The organisation held interactive stakeholder and policy dialogues in Ekiti, Ebonyi and Taraba states to change the perspective of stakeholders in the extractive sector towards women.
‘Formerly we were thinking of going for a male [mining engineer] but after [the series of training sessions] we said no, let us try a female’, Njoku said.
‘After the trainings, one of them had to do with engaging more women in mining, we now felt that there were other areas we [did not] consider as suitable for women to engage in our mining process.
‘But having acquired that knowledge from CentreLSD, we were able to expand our production capacity; we now have to employ more women’.
After participating in CentreLSD’s interactive policy dialogues and training sessions, the Managing Director of Ire Clay, Bridget Modupe Obube, also increased the number of female employees in her organisation from one to 11.
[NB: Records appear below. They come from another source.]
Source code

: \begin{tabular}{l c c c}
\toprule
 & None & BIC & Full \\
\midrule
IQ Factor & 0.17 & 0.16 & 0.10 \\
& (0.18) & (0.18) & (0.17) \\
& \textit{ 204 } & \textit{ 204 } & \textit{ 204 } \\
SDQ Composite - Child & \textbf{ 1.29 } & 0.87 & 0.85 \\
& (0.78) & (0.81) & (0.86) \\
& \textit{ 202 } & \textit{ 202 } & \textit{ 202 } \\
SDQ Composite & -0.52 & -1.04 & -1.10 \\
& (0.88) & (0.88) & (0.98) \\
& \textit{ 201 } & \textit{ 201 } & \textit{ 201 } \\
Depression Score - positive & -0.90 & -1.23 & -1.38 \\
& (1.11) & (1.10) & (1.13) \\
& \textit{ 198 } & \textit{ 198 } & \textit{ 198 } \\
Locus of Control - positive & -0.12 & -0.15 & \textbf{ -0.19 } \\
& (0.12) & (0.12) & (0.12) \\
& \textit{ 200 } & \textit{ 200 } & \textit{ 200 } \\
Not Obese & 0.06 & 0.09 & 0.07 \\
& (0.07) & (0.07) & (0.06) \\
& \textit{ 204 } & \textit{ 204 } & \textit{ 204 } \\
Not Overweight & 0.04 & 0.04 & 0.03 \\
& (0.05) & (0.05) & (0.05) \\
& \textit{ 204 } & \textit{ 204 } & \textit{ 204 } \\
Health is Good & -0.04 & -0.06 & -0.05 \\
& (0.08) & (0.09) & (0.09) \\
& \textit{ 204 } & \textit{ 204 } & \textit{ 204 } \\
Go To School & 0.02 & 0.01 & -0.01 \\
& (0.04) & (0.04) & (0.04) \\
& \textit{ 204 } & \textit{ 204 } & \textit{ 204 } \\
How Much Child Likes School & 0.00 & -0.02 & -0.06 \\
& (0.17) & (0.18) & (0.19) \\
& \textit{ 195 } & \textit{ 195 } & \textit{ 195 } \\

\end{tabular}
‘Before CentreLSD programme, some women used to come to seek for a job, I will tell them no; in this factory, women cannot work here. It is not a job for women. I want only men here, this factory is dominated by men, women cannot work here’, Obube told Development Diaries.
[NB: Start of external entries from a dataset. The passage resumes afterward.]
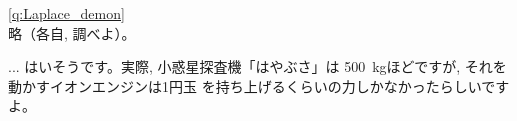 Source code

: %
\ref{q:Laplace_demon}\\
略（各自, 調べよ）。
\hv


\begin{faq}{\small{} ... 
はいそうです。実際, 小惑星探査機「はやぶさ」は
500~kgほどですが, それを動かすイオンエンジンは1円玉
を持ち上げるくらいの力しかなかったらしいですよ。}\end{faq}

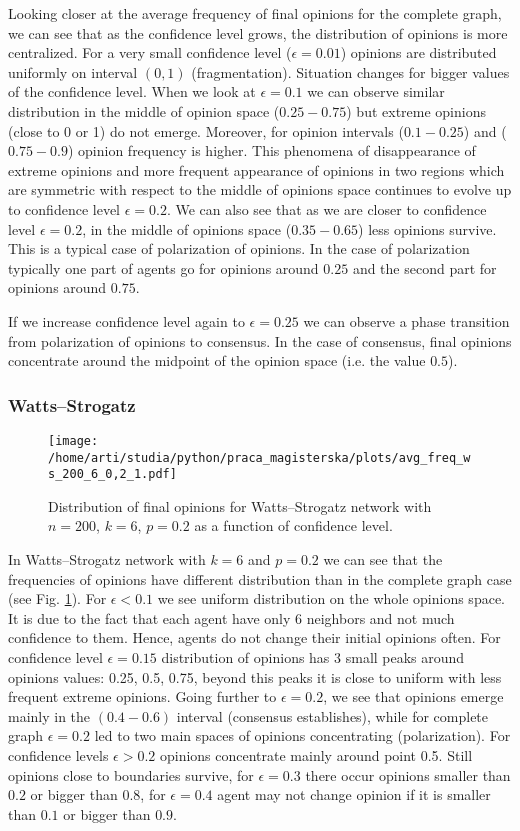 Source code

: \documentclass[a4paper, 12pt]{article}
\begin{document}
Looking closer at the average frequency of final opinions for the complete graph, we can see that as the confidence level grows, the distribution of opinions is more centralized. For a very small confidence level ($\epsilon=0.01$) opinions are distributed uniformly on interval $(0, 1)$ (fragmentation). Situation changes for bigger values of the confidence level. When we look at $\epsilon=0.1$ we can observe similar distribution in the middle of opinion space ($0.25-0.75$) but extreme opinions (close to 0 or 1) do not emerge. Moreover, for opinion intervals ($0.1-0.25$) and ($0.75-0.9$) opinion frequency is higher. This phenomena of disappearance of extreme opinions and more frequent appearance of opinions in two regions which are symmetric with respect to the middle of opinions space continues to evolve up to confidence level $\epsilon=0.2$. We can also see that as we are closer to confidence level $\epsilon=0.2$, in the middle of opinions space ($0.35-0.65$) less opinions survive. This is a typical case of polarization of opinions. In the case of polarization typically one part of agents go for opinions around $0.25$ and the second part for opinions around $0.75$.
\indent

If we increase confidence level again to $\epsilon=0.25$ we can observe a phase transition from polarization of opinions to consensus. In the case of consensus, final opinions concentrate around the midpoint of the opinion space (i.e. the value $0.5$).


\subsubsection{Watts--Strogatz}

\begin{figure}[H]
		\centering
		\texttt{[image: /home/arti/studia/python/praca\_magisterska/plots/avg\_freq\_ws\_200\_6\_0,2\_1.pdf]}
		\caption{Distribution of final opinions for Watts--Strogatz network with $n=200$, $k=6$, $p=0.2$ as a function of confidence level.}
		\label{f6}
\end{figure}

In Watts--Strogatz network with $k=6$ and $p=0.2$ we can see that the frequencies of opinions have different distribution than in the complete graph case (see Fig. \ref{f6}). For $\epsilon < 0.1$ we see uniform distribution on the whole opinions space. It is due to the fact that each agent have only 6 neighbors and not much confidence to them. Hence, agents do not change their initial opinions often. For confidence level $\epsilon=0.15$ distribution of opinions has 3 small peaks around opinions values: 0.25, 0.5, 0.75, beyond this peaks it is close to uniform with less frequent extreme opinions. Going further to $\epsilon=0.2$, we see that opinions emerge mainly in the $(0.4-0.6)$ interval (consensus establishes), while for complete graph $\epsilon=0.2$ led to two main spaces of opinions concentrating (polarization). For confidence levels $\epsilon>0.2$ opinions concentrate mainly around point 0.5. Still opinions close to boundaries survive, for $\epsilon=0.3$ there occur opinions smaller than $0.2$ or bigger than $0.8$, for $\epsilon=0.4$ agent may not change opinion if it is smaller than $0.1$ or bigger than $0.9$.
\end{document}
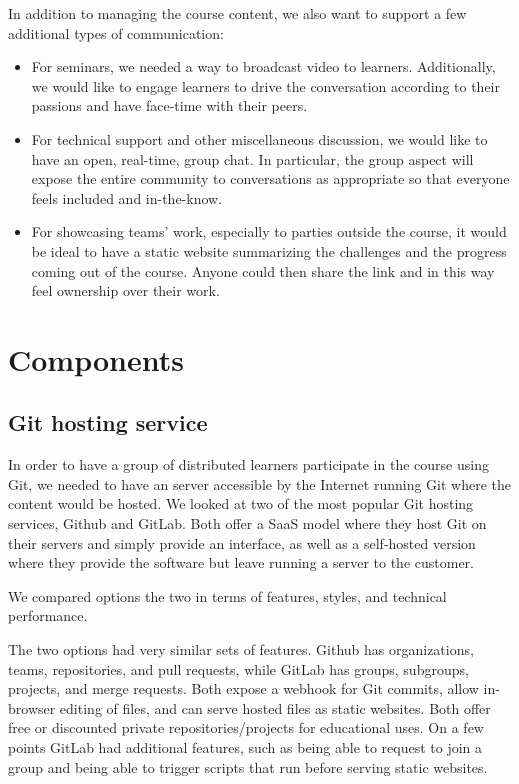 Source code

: \documentclass[12pt,twoside,vi]{mitthesis}
\begin{document}
In addition to managing the course content, we also want to support a few additional types of communication:
\begin{itemize}
\item For seminars, we needed a way to broadcast video to learners. Additionally, we would like to engage learners to drive the conversation according to their passions and have face-time with their peers.
\item For technical support and other miscellaneous discussion, we would like to have an open, real-time, group chat. In particular, the group aspect will expose the entire community to conversations as appropriate so that everyone feels included and in-the-know.
\item For showcasing teams' work, especially to parties outside the course, it would be ideal to have a static website summarizing the challenges and the progress coming out of the course. Anyone could then share the link and in this way feel ownership over their work.
\end{itemize}

\section{Components}

\subsection{Git hosting service}

In order to have a group of distributed learners participate in the course using Git, we needed to have an server accessible by the Internet running Git where the content would be hosted. We looked at two of the most popular Git hosting services, Github and GitLab. Both offer a SaaS model where they host Git on their servers and simply provide an interface, as well as a self-hosted version where they provide the software but leave running a server to the customer.

We compared options the two in terms of features, styles, and technical performance.

The two options had very similar sets of features. Github has organizations, teams, repositories, and pull requests, while GitLab has groups, subgroups, projects, and merge requests. Both expose a webhook for Git commits, allow in-browser editing of files, and can serve hosted files as static websites. Both offer free or discounted private repositories/projects for educational uses. On a few points GitLab had additional features, such as being able to request to join a group and being able to trigger scripts that run before serving static websites.
\end{document}
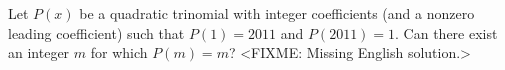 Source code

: \problem
Let $P(x)$ be a quadratic trinomial with integer coefficients
(and a nonzero leading coefficient) such that $P(1) = 2011$ and $P(2011) = 1$.
Can there exist an integer $m$ for which $P(m) = m$?
\solution
<FIXME: Missing English solution.>
\endproblem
‘But after the CentreLSD programme, my eyes were opened, I said “wow”! Women can do this work, women can work in this place. We have a good story to tell today’.
She also revealed that she plans to not only employ more women but also empower them to be able to take on more men-inclined duties such as driving a forklift and other heavy machinery.
Traditionally, men are saddled with the task of moving heavy machineries in the sector. However, with the influence of the CentreLSD project, Obube is challenging the gender imbalance and status quo in the extractive sector.
‘We will train them [women], equip them and give them that chance, that opportunity to start using those equipment and I know that they are going to do better’, she added.
‘It is not as if it is made only for men. Women can do it. Train them, give them the push, encourage them and you will see them performing excellently well’.
The impact of the CentreLSD project in respect to changing perspectives and actions towards the role of women in the mining sector is one of NEITI’s objectives.
NEITI reports should inform more civil society actions in the extractive sector as they target to reduce gender imbalance, engender transparency and enthrone equality in the sector.
Increased women participation in the extractive sector in Nigeria will optimise the work ethics and standards in the sector; another reason civil society and other development actors should scale efforts aimed at ensuring that the Nigerian extractive space is compliant with the SDG five.